‘Everything is seen’: Leaked TikTok meeting audio reveals China accessing user data

Despite TikTok’s repeated assurances that U.S. user data is perfectly safe from the prying eyes of communist China, leaked audio suggests otherwise.

“Everything is seen in China,” a TikTok Trust and Safety Department member said in an audio recording from September 2021 according to a report last week by Buzzfeed News.

The outlet identified a total of 14 statements from nine TikTok employees that corroborated the social video platform’s lax policies that have allowed their China-based parent company ByteDance to access private information about American users.

A September recording has an alarming statement from a corporate executive noting that there is an engineer known as a “Master Admin” that “has access to everything.”

Former President Donald Trump seriously considered an outright ban on the social media platform in the summer of 2020 around the same time the Senate introduced a bill to prohibit it on government devices.

Several other statements confirm that the proposed restriction on the app with ties to China may not have been such a bad idea after all.

“I feel like with these tools, there’s some backdoor to access user data in almost all of them, which is exhausting,” a consultant said in September 2021 to another person.

However, a Booz Allen Hamilton spokesperson denied the consultant’s comment was true and called it “inaccurate.”

“[A]t this point I’m not in a position to further discuss or even confirm/deny our relationship with any client. But I can tell you that what you’re asserting here is inaccurate,” Jessica Klenk said.

Several other conversations in November 2021 suggest that there are hidden tools that were a complete mystery to data scientists working for TikTok.

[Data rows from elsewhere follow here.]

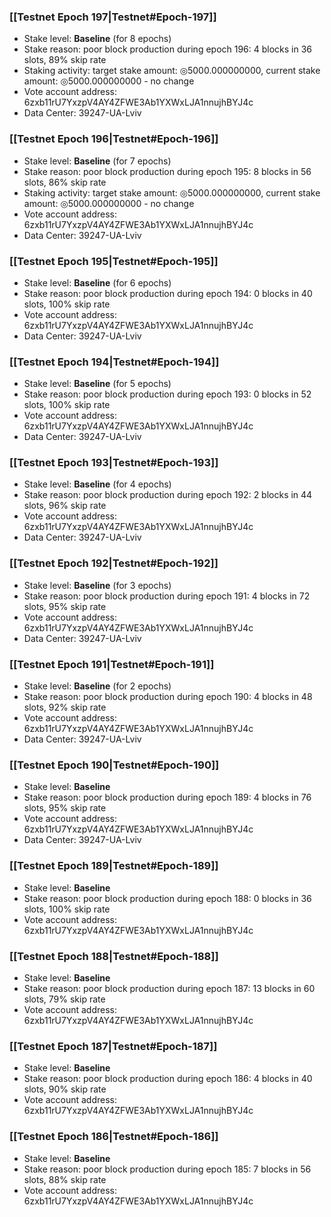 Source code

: ### [[Testnet Epoch 197|Testnet#Epoch-197]]
* Stake level: **Baseline** (for 8 epochs)
* Stake reason: poor block production during epoch 196: 4 blocks in 36 slots, 89% skip rate
* Staking activity: target stake amount: ◎5000.000000000, current stake amount: ◎5000.000000000 - no change
* Vote account address: 6zxb11rU7YxzpV4AY4ZFWE3Ab1YXWxLJA1nnujhBYJ4c
* Data Center: 39247-UA-Lviv
### [[Testnet Epoch 196|Testnet#Epoch-196]]
* Stake level: **Baseline** (for 7 epochs)
* Stake reason: poor block production during epoch 195: 8 blocks in 56 slots, 86% skip rate
* Staking activity: target stake amount: ◎5000.000000000, current stake amount: ◎5000.000000000 - no change
* Vote account address: 6zxb11rU7YxzpV4AY4ZFWE3Ab1YXWxLJA1nnujhBYJ4c
* Data Center: 39247-UA-Lviv
### [[Testnet Epoch 195|Testnet#Epoch-195]]
* Stake level: **Baseline** (for 6 epochs)
* Stake reason: poor block production during epoch 194: 0 blocks in 40 slots, 100% skip rate 
* Vote account address: 6zxb11rU7YxzpV4AY4ZFWE3Ab1YXWxLJA1nnujhBYJ4c
* Data Center: 39247-UA-Lviv
### [[Testnet Epoch 194|Testnet#Epoch-194]]
* Stake level: **Baseline** (for 5 epochs)
* Stake reason: poor block production during epoch 193: 0 blocks in 52 slots, 100% skip rate 
* Vote account address: 6zxb11rU7YxzpV4AY4ZFWE3Ab1YXWxLJA1nnujhBYJ4c
* Data Center: 39247-UA-Lviv
### [[Testnet Epoch 193|Testnet#Epoch-193]]
* Stake level: **Baseline** (for 4 epochs)
* Stake reason: poor block production during epoch 192: 2 blocks in 44 slots, 96% skip rate 
* Vote account address: 6zxb11rU7YxzpV4AY4ZFWE3Ab1YXWxLJA1nnujhBYJ4c
* Data Center: 39247-UA-Lviv
### [[Testnet Epoch 192|Testnet#Epoch-192]]
* Stake level: **Baseline** (for 3 epochs)
* Stake reason: poor block production during epoch 191: 4 blocks in 72 slots, 95% skip rate 
* Vote account address: 6zxb11rU7YxzpV4AY4ZFWE3Ab1YXWxLJA1nnujhBYJ4c
* Data Center: 39247-UA-Lviv
### [[Testnet Epoch 191|Testnet#Epoch-191]]
* Stake level: **Baseline** (for 2 epochs)
* Stake reason: poor block production during epoch 190: 4 blocks in 48 slots, 92% skip rate 
* Vote account address: 6zxb11rU7YxzpV4AY4ZFWE3Ab1YXWxLJA1nnujhBYJ4c
* Data Center: 39247-UA-Lviv
### [[Testnet Epoch 190|Testnet#Epoch-190]]
* Stake level: **Baseline**
* Stake reason: poor block production during epoch 189: 4 blocks in 76 slots, 95% skip rate 
* Vote account address: 6zxb11rU7YxzpV4AY4ZFWE3Ab1YXWxLJA1nnujhBYJ4c
* Data Center: 39247-UA-Lviv
### [[Testnet Epoch 189|Testnet#Epoch-189]]
* Stake level: **Baseline**
* Stake reason: poor block production during epoch 188: 0 blocks in 36 slots, 100% skip rate 
* Vote account address: 6zxb11rU7YxzpV4AY4ZFWE3Ab1YXWxLJA1nnujhBYJ4c
### [[Testnet Epoch 188|Testnet#Epoch-188]]
* Stake level: **Baseline**
* Stake reason: poor block production during epoch 187: 13 blocks in 60 slots, 79% skip rate 
* Vote account address: 6zxb11rU7YxzpV4AY4ZFWE3Ab1YXWxLJA1nnujhBYJ4c
### [[Testnet Epoch 187|Testnet#Epoch-187]]
* Stake level: **Baseline**
* Stake reason: poor block production during epoch 186: 4 blocks in 40 slots, 90% skip rate 
* Vote account address: 6zxb11rU7YxzpV4AY4ZFWE3Ab1YXWxLJA1nnujhBYJ4c
### [[Testnet Epoch 186|Testnet#Epoch-186]]
* Stake level: **Baseline**
* Stake reason: poor block production during epoch 185: 7 blocks in 56 slots, 88% skip rate 
* Vote account address: 6zxb11rU7YxzpV4AY4ZFWE3Ab1YXWxLJA1nnujhBYJ4c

“Nobody has really documented, uh, like, a how-to,” one data scientist said. “And there are items within the tools that nobody knows what they’re for.”

TikTok quickly published a response to the report to note that additional protections on U.S. user data were being implemented.

“We’re also making operational changes in line with this work – including the new department we recently established, with US-based leadership, to solely manage US user data for TikTok. Together, these changes will enforce additional employee protections, provide more safeguards, and further minimize data transfer outside of the US,” the Friday statement read.

“This is an important direction from a systems and data security standpoint, and part of our focus on preserving an interconnected experience for our global community while building a security-first culture,” it said.

But location isn’t everything, at least according to a digital and cyberspace policy expert with the Council on Foreign Relations.

“Physical location does not matter if the data can still be accessed from China,” Adam Segal said in an email.

The “concern would be that data would still end up in the hands of Chinese intelligence if people in China were still accessing,” he added.